Through the above description of the embodiments, those skilled in the art can be understood that each embodiment can be by Software adds the mode of required general hardware platform to realize, naturally it is also possible to pass through hardware.Based on this understanding, above-mentioned skill Substantially the part that contributes to existing technology can be embodied in the form of software products art scheme in other words, the calculating Machine software product may be stored in a computer readable storage medium, such as ROM/RAM, magnetic disk, CD, including some instructions are used So that computer equipment (can be personal computer, server or the network equipment etc.) execute each embodiment or Method described in certain parts of person's embodiment.

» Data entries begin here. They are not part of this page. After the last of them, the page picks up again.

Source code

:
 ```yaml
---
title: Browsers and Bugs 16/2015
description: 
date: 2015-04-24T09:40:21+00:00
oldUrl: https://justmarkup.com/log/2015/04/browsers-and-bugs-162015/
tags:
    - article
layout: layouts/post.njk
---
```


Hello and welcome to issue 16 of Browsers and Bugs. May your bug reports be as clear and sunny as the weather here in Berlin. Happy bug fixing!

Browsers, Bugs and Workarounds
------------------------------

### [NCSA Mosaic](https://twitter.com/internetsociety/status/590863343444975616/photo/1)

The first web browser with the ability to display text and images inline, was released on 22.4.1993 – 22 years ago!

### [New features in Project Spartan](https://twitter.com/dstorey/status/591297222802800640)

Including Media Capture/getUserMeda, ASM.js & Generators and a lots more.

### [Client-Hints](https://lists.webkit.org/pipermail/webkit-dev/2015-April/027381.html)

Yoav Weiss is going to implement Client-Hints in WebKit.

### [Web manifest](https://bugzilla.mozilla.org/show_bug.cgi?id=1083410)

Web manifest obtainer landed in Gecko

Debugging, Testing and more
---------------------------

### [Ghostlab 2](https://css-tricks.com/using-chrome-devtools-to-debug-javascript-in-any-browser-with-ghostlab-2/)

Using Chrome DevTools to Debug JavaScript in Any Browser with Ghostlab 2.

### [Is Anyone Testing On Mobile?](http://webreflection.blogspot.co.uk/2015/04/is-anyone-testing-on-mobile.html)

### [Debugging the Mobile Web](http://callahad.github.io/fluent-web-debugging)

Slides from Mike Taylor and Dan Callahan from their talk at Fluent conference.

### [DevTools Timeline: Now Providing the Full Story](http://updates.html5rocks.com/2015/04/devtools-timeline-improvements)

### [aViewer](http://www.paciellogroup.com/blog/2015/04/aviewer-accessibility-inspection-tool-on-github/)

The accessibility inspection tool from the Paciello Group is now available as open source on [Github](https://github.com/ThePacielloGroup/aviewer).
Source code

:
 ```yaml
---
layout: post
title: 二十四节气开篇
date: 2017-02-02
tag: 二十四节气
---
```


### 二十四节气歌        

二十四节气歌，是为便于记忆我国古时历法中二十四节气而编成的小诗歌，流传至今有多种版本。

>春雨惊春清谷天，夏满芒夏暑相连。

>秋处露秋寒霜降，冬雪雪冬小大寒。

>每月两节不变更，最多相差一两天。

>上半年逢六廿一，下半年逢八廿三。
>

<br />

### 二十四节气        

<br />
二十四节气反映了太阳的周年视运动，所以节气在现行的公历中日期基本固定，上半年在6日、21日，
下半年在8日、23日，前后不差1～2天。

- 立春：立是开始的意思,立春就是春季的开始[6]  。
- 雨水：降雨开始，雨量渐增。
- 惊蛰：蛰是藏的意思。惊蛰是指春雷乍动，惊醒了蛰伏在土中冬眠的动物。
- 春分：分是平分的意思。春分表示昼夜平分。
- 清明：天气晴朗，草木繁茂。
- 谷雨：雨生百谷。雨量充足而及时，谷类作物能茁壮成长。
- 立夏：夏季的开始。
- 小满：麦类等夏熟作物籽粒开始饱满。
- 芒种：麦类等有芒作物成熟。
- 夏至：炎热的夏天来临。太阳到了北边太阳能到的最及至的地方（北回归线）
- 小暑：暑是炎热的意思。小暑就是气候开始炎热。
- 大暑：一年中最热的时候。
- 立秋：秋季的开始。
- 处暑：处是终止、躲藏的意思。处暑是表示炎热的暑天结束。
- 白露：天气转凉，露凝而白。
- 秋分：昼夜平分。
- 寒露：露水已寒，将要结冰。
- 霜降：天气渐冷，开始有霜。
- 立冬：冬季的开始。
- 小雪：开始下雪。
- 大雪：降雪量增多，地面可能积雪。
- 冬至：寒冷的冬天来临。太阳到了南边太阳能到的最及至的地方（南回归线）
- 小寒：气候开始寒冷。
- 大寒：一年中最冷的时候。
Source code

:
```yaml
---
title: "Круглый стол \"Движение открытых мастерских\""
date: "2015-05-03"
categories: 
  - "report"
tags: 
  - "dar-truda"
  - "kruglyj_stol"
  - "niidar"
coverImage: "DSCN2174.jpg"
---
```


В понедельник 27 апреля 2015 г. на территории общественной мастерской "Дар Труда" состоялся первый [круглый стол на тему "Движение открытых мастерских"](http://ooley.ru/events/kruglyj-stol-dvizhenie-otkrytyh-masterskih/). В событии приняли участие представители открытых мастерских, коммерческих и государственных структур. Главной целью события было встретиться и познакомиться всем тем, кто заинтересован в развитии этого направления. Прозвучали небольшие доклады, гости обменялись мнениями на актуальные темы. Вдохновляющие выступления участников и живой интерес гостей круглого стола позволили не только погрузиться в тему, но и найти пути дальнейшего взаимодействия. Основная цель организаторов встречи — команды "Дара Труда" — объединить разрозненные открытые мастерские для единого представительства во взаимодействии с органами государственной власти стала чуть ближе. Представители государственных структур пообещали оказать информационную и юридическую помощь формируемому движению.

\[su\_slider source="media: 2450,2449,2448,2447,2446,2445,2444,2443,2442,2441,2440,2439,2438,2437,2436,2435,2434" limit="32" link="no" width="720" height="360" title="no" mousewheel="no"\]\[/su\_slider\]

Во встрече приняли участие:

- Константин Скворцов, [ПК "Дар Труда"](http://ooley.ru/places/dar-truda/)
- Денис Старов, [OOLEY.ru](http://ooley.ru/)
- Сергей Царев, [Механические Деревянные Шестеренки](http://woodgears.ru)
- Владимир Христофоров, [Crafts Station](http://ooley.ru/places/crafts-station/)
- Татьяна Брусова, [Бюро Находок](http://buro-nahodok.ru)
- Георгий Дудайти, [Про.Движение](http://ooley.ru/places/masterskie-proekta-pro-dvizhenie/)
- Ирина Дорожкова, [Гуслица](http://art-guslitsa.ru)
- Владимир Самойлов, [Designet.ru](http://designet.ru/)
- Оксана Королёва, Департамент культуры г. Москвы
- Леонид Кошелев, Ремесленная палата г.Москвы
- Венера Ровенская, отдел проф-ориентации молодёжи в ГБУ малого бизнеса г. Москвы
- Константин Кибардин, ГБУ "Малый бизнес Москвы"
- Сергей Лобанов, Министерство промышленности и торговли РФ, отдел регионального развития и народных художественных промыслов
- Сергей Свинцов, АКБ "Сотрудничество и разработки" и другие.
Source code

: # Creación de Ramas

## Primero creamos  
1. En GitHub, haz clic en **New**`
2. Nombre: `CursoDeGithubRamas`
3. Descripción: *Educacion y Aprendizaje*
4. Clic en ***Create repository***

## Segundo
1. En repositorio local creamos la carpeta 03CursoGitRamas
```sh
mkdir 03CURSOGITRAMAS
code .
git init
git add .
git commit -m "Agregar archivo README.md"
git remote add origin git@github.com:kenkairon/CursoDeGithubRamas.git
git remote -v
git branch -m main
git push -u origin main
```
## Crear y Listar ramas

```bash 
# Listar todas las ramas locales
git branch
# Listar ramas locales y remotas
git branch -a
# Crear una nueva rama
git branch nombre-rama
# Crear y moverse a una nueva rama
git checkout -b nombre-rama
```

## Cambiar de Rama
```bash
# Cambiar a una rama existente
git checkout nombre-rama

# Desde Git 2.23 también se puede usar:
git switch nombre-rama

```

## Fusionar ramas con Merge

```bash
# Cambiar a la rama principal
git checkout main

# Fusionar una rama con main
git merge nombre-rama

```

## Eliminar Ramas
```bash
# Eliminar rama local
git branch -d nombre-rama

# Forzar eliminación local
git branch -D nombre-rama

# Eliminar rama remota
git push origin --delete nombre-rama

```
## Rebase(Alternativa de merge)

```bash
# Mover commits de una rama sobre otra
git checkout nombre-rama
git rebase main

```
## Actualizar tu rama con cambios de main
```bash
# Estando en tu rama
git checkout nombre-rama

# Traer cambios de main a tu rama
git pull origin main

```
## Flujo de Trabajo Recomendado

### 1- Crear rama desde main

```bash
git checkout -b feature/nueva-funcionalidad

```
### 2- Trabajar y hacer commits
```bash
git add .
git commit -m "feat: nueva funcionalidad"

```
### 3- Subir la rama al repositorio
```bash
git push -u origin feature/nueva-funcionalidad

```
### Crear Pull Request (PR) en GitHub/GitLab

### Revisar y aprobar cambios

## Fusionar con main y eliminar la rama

Finally, it should be noted that the above embodiments are merely illustrative of the technical solutions of the present invention, rather than its limitations；Although reference Invention is explained in detail for previous embodiment, those skilled in the art should understand that: it still can be right Technical solution documented by foregoing embodiments is modified or equivalent replacement of some of the technical features；And this It modifies or replaces, the spirit and model of technical solution of various embodiments of the present invention that it does not separate the essence of the corresponding technical solution It encloses.

Claims

1. a kind of audio recognition method, comprising:

2. defeated in the audio frequency characteristics of each frame of the voice document that will be extracted according to the method described in claim 1, wherein Before entering into deep learning neural network, the method also includes:

3. according to the method described in claim 1, wherein, the posterior probability by each frame is smoothed, really Surely the keyword for forming the dialogic voice includes:

4. according to the method described in claim 1, wherein, whether the detection keyword also wraps in default easily string vocabulary It includes:

5. a kind of speech recognition system, comprising:

6. system according to claim 5, wherein before keyword determines program module, the system also includes: mind Through network training program module, it is used for

7. system according to claim 5, wherein the keyword determines that program module is also used to:

8. system according to claim 5, wherein the easy string word detection program module is also used to:

9. a kind of electronic equipment comprising: at least one processor, and deposited with what at least one described processor communication was connect Reservoir, wherein the memory be stored with can by least one described processor execute instruction, described instruction by it is described at least One processor executes, so that at least one described processor is able to carry out the step of any one of claim 1-4 the method Suddenly.

10. a kind of storage medium, is stored thereon with computer program, which is characterized in that the realization when program is executed by processor The step of any one of claim 1-4 the method.